Opdycke and Cox especially conducted a post war debate that ultimately ended their friendship.
This relationship will be explored further at February’s Franklin Civil War Round Table, where noted author and historian Gene Schmiel will present “Jacob Cox, Emerson Opdycke, and Competing Memories of the Battle of Franklin.”
Schmiel is a student of the Civil War whose book, Citizen-General: Jacob Dolson Cox and the Civil War Era, was published in 2014 by Ohio University Press and presented in Franklin in 2014. This work, a History Book Club selection, was deemed "best biography of the year" by Civil War Books and Authors.
Schmiel's second book, Lincoln, Antietam, and a Northern Lost Cause, was published in April 2019. It is a speculative history about the Battle of Antietam and how an overwhelming Union victory there ironically could have resulted in the preservation of slavery.
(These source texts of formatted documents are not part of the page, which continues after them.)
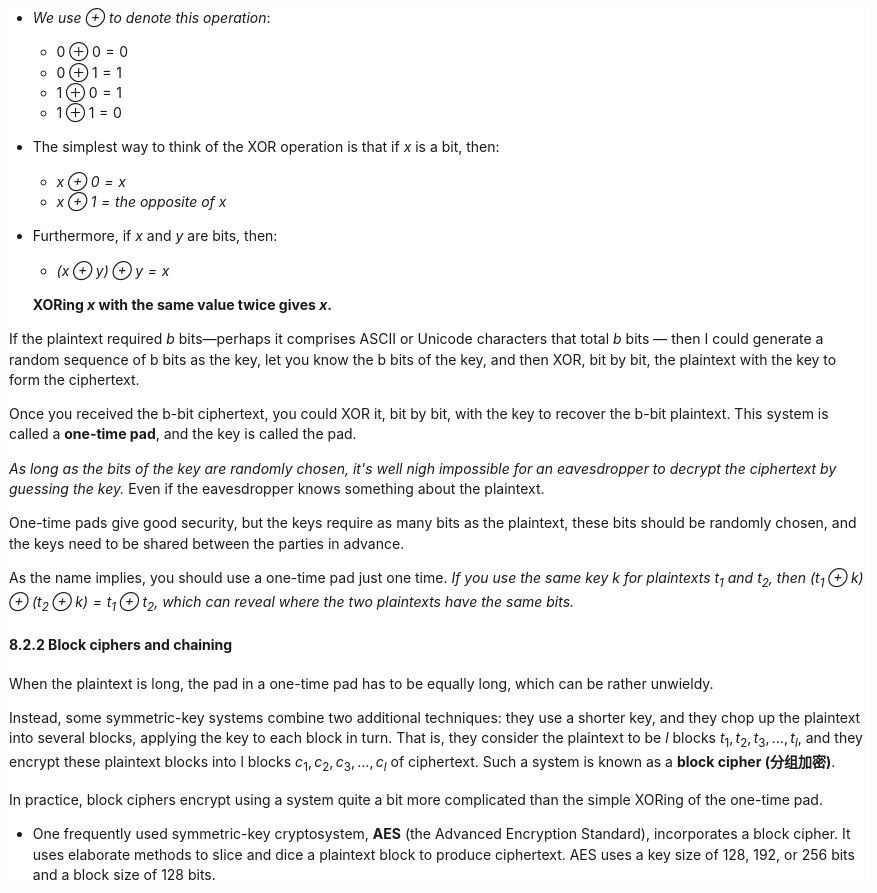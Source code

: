 - *We use $\oplus$ to denote this operation*:

  - $0\oplus 0 = 0$
  - $0\oplus1=1$
  - $1\oplus0=1$
  - $1\oplus1=0$

- The simplest way to think of the XOR operation is that if $x$ is a bit, then:

  - *$x\oplus0=x$*
  - *$x\oplus1=the\ opposite\ of\ x$*

- Furthermore, if $x$ and $y$ are bits, then:

  - *$(x\oplus y)\oplus y=x$*

  **XORing $x$ with the same value twice gives $x$.**



If the plaintext required $b$ bits—perhaps it comprises ASCII or Unicode characters that total $b$ bits — then I could generate a random sequence of b bits as the key, let you know the b bits of the key, and then XOR, bit by bit, the plaintext with the key to form the ciphertext. 

Once you received the b-bit ciphertext, you could XOR it, bit by bit, with the key to recover the b-bit plaintext. This system is called a **one-time pad**, and the key is called the pad.



*As long as the bits of the key are randomly chosen, it's well nigh impossible for an eavesdropper to decrypt the ciphertext by guessing the key.* Even if the eavesdropper knows something about the plaintext.	



One-time pads give good security, but the keys require as many bits as the plaintext, these bits should be randomly chosen, and the keys need to be shared between the parties in advance.

As the name implies, you should use a one-time pad just one time. *If you use the same key $k$ for plaintexts $t_1$ and $t_2$, then $(t_1\oplus k)\oplus(t_2\oplus k)=t_1\oplus t_2$, which can reveal where the two plaintexts have the same bits.*



#### 8.2.2 Block ciphers and chaining

When the plaintext is long, the pad in a one-time pad has to be equally long, which can be rather unwieldy.

Instead, some symmetric-key systems combine two additional techniques: they use a shorter key, and they chop up the plaintext into several blocks, applying the key to each block in turn. That is, they consider the plaintext to be $l$ blocks
$t_1,t_2,t_3,…,t_l$, and they encrypt these plaintext blocks into l blocks $c_1, c_2, c_3, …, c_l$ of ciphertext. Such a system is known as a **block cipher (分组加密)**.



In practice, block ciphers encrypt using a system quite a bit more complicated than the simple XORing of the one-time pad. 

- One frequently used symmetric-key cryptosystem, **AES** (the Advanced Encryption Standard), incorporates a block cipher. It uses elaborate methods to slice and dice a plaintext block to produce ciphertext. AES uses a key size of 128, 192, or 256 bits and a block size of 128 bits.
Also in 2019 he released Ohio Heroes of the Battle of Franklin.
Schmiel holds a Ph.D. degree from The Ohio State University and was an assistant professor of History at St. Francis University (Pa.) before becoming a Foreign Service officer with the Department of State, which included service as a US Ambassador. He lives in Gainesville, Va., with his wife, Bonnie Kathryn.
This Franklin Civil War Round Table presentation will be Sunday, Feb. 9, at 3 p.m. at Carnton’s Fleming Center in Franklin. The public is invited.